Changes in buccal micronucleus cytome parameters associated with smokeless tobacco and pesticide exposure among female tea garden workers of Assam, India.

Author information

1
Laboratory of Environmental Health and Genetic Toxicology, Department of Life Science and Bioinformatics, Assam University, Silchar 788011, Assam, India.
2
Laboratory of Environmental Health and Genetic Toxicology, Department of Life Science and Bioinformatics, Assam University, Silchar 788011, Assam, India. Electronic address: girisarbani@yahoo.com.
3
Environmental Toxicology Laboratory, Department of Life Science and Bioinformatics, Assam University, Silchar 788011, Assam, India.

Abstract

Assam is the highest tea producing state in India. A large number of workers are engaged in various units of tea industry. There are few reports on the health status of the tea garden workers.
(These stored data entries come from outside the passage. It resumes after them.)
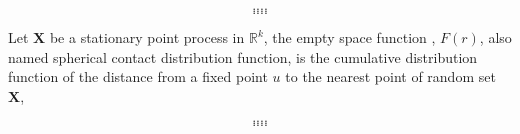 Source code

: $$....$$
$$....$$
$$....$$

Let $\bm{X}$ be a stationary point process in $\mathbb{R}^k$, the
empty space function \cite{baddeley2007spatial}, $F(r)$, also named
spherical contact distribution function, is the cumulative
distribution function of the distance from a fixed point $u$ to the
nearest point of random set $\bm{X}$,



$$....$$
$$....$$
$$....$$







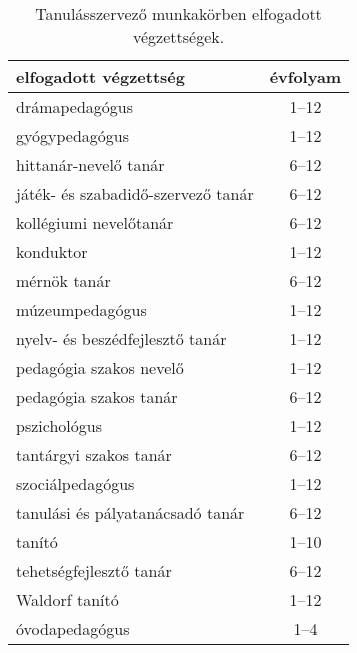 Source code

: \begin{table}[ht]
   \centering
    \begin{tabular}{l | c}
        \textbf{elfogadott végzettség}     & \textbf{évfolyam}
        \\ \hline \hline
        drámapedagógus                     & 1--12             \\ \hline
        gyógypedagógus                     & 1--12             \\ \hline
        hittanár-nevelő tanár              & 6--12             \\ \hline
        játék- és szabadidő-szervező tanár & 6--12             \\ \hline
        kollégiumi nevelőtanár             & 6--12             \\ \hline
        konduktor                          & 1--12             \\ \hline
        mérnök tanár                       & 6--12             \\ \hline
        múzeumpedagógus                    & 1--12             \\ \hline
        nyelv- és beszédfejlesztő tanár    & 1--12             \\ \hline
        pedagógia szakos nevelő            & 1--12             \\ \hline
        pedagógia szakos tanár             & 6--12             \\ \hline
        pszichológus                       & 1--12             \\ \hline
        tantárgyi szakos tanár             & 6--12             \\ \hline
        szociálpedagógus                   & 1--12             \\ \hline
        tanulási és pályatanácsadó tanár   & 6--12             \\ \hline
        tanító                             & 1--10             \\ \hline
        tehetségfejlesztő tanár            & 6--12             \\ \hline
        Waldorf tanító                     & 1--12             \\ \hline
        óvodapedagógus                     & 1--4              \\ \hline
    \end{tabular}
    \caption{Tanulásszervező munkakörben elfogadott végzettségek.}
    \label{tbl:vegzettsegek}
\end{table}

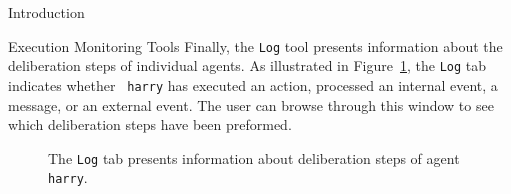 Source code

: \begin{chapter}{Introduction}
\begin{section}{Execution Monitoring Tools}
Finally, the {\tt Log} tool presents information about the
deliberation steps of individual agents. As illustrated in
Figure~\ref{fig:log}, the {\tt Log} tab indicates whether {\tt
harry} has executed an action, processed an internal event, a
message, or an external event. The user can browse through this
window to see which deliberation steps have been preformed.

\begin{figure}
    \begin{center}
        \caption{The {\tt Log} tab presents information about deliberation steps of agent {\tt harry}.}\label{fig:log}
    \end{center}
\end{figure}

\end{section}
\end{chapter}
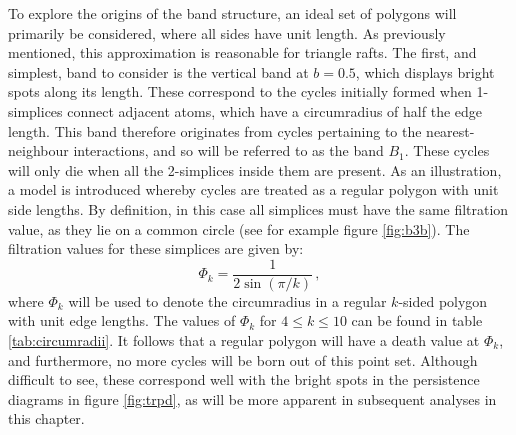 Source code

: To explore the origins of the band structure, an ideal set of polygons will primarily be considered, where all sides have unit length.
As previously mentioned, this approximation is reasonable for triangle rafts.
The first, and simplest, band to consider is the vertical band at $b=0.5$, which displays bright spots along its length.
These correspond to the cycles initially formed when 1\--simplices connect adjacent atoms, which have a circumradius of half the edge length.
This band therefore originates from cycles pertaining to the nearest\--neighbour interactions, and so will be referred to as the band $B_1$.
These cycles will only die when all the 2\--simplices inside them are present.
As an illustration, a model is introduced whereby cycles are treated as a regular polygon with unit side lengths.
By definition, in this case all simplices must have the same filtration value, as they lie on a common circle (see for example figure \ref{fig:b3b}).
The filtration values for these simplices are given by:
\begin{equation}
	\Phi_k = \frac{1}{2\sin\left(\pi/k\right)}\,,
\end{equation}
where $\Phi_k$ will be used to denote the circumradius in a regular $k$\--sided polygon with unit edge lengths.
The values of $\Phi_k$ for $4\leq k \leq 10$ can be found in table \ref{tab:circumradii}.
It follows that a regular polygon will have a death value at $\Phi_k$, and furthermore, no more cycles will be born out of this point set.
Although difficult to see, these correspond well with the bright spots in the persistence diagrams in figure \ref{fig:trpd}, as will be more apparent in subsequent analyses in this chapter.

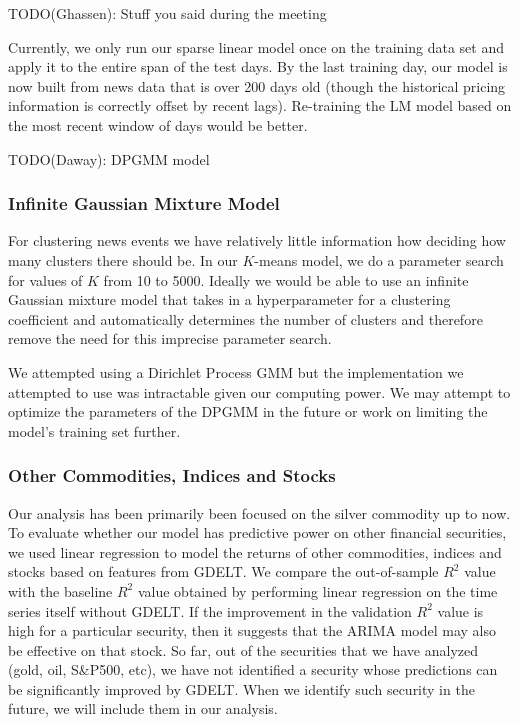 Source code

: 
TODO(Ghassen): Stuff you said during the meeting

Currently, we only run our sparse linear model once on the training data set and apply it to the entire span of the test days. By the last training day, our model is now built from news data that is over 200 days old (though the historical pricing information is correctly offset by recent lags). Re-training the LM model based on the most recent window of days would be better.

TODO(Daway): DPGMM model
\subsubsection{Infinite Gaussian Mixture Model}
For clustering news events we have relatively little information how deciding how many clusters there should be. In our $K$-means model, we do a parameter search for values of $K$ from 10 to 5000. Ideally we would be able to use an infinite Gaussian mixture model that takes in a hyperparameter for a clustering coefficient and automatically determines the number of clusters and therefore remove the need for this imprecise parameter search. 

We attempted using a Dirichlet Process GMM but the implementation we attempted to use was intractable given our computing power. We may attempt to optimize the parameters of the DPGMM in the future or work on limiting the model's training set further. 

\subsubsection{Other Commodities, Indices and Stocks}
Our analysis has been primarily been focused on the silver commodity up to now. To evaluate whether our model has predictive power on other financial securities, we used linear regression to model the returns of other commodities, indices and stocks based on features from GDELT. We compare the out-of-sample $R^2$ value with the baseline $R^2$ value obtained by performing linear regression on the time series itself without GDELT. If the improvement in the validation $R^2$ value is high for a particular security, then it suggests that the ARIMA model may also be effective on that stock. So far, out of the securities that we have analyzed (gold, oil, S&P500, etc), we have not identified a security whose predictions can be significantly improved by GDELT. When we identify such security in the future, we will include them in our analysis.

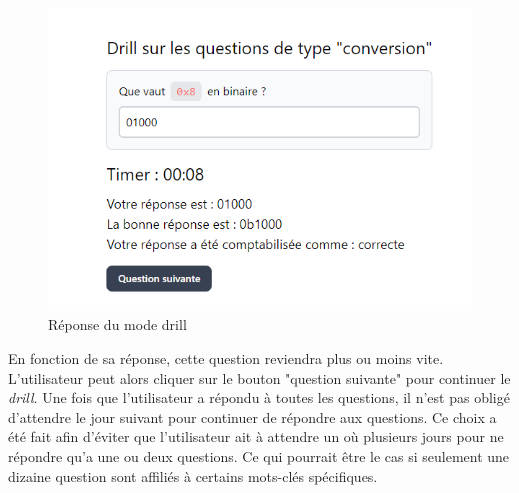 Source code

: \begin{center}
    \begin{figure}[H]
        \includegraphics[width=\textwidth]{./assets/figures/drill3.png}
        \caption{Réponse du mode drill}
    \end{figure}
\end{center}

En fonction de sa réponse, cette question reviendra plus ou moins vite. L'utilisateur peut alors cliquer sur le bouton "question suivante" pour continuer le \emph{drill}.
Une fois que l'utilisateur a répondu à toutes les questions, il n'est pas obligé d'attendre le jour suivant pour continuer de répondre aux questions. Ce choix a été fait afin d'éviter que l'utilisateur ait à attendre un où plusieurs jours pour ne répondre qu'a une ou deux questions. Ce qui pourrait être le cas si seulement une dizaine question sont affiliés à certains mots-clés spécifiques.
The present cytogenetic biomonitoring study was undertaken to investigate the genotoxic effect associated with workers in tea industries in southern Assam. Smokeless tobacco chewing along with betel nut is very common practice among the workers. Workers also get exposed periodically to mixture of pesticides. Employing buccal micronucleus cytome assay, exfoliated buccal cells were analyzed in 90 female tea garden and compared to 90 age and sex matched non-chewer control as well as 70 chewers who are not tea garden workers. Statistically significant (p<0.001) increase in genotoxic and cell death parameters was observed in tea garden workers compared to both the control groups. The frequency of cell proliferation biomarkers was highest in the chewer controls whereas genotoxic and cell death parameters were highest in tea garden workers. Linear correlation analysis revealed strong positive correlation between the duration of occupation and the frequency of micronucleus (r=0.597; p<0.001) as well as cell death parameters (r=0.588; p<0.001). Amount of chewing also had significant positive correlation with micronucleus frequency (r=0.243 or 5.9%; p<0.05) and cell death parameters (r=0.217; p<0.05). A statistically significant decrease in total RBC count, haemoglobin content as well as acetylcholine esterase in the blood of exposed individuals was observed. The average BMI among the tea garden workers was relatively lower compared to the control group. Pesticide exposure and chewing areca nut along with smokeless tobacco use may be responsible for changes in cytome parameters in exfoliated buccal cells.

KEYWORDS:

Acetylcholine esterase; Cytome assay; Genotoxicity; Micronucleus; Pesticides; Tea industry

PMID:
23706883
DOI:
10.1016/j.ijheh.2013.04.007
[Indexed for MEDLINE]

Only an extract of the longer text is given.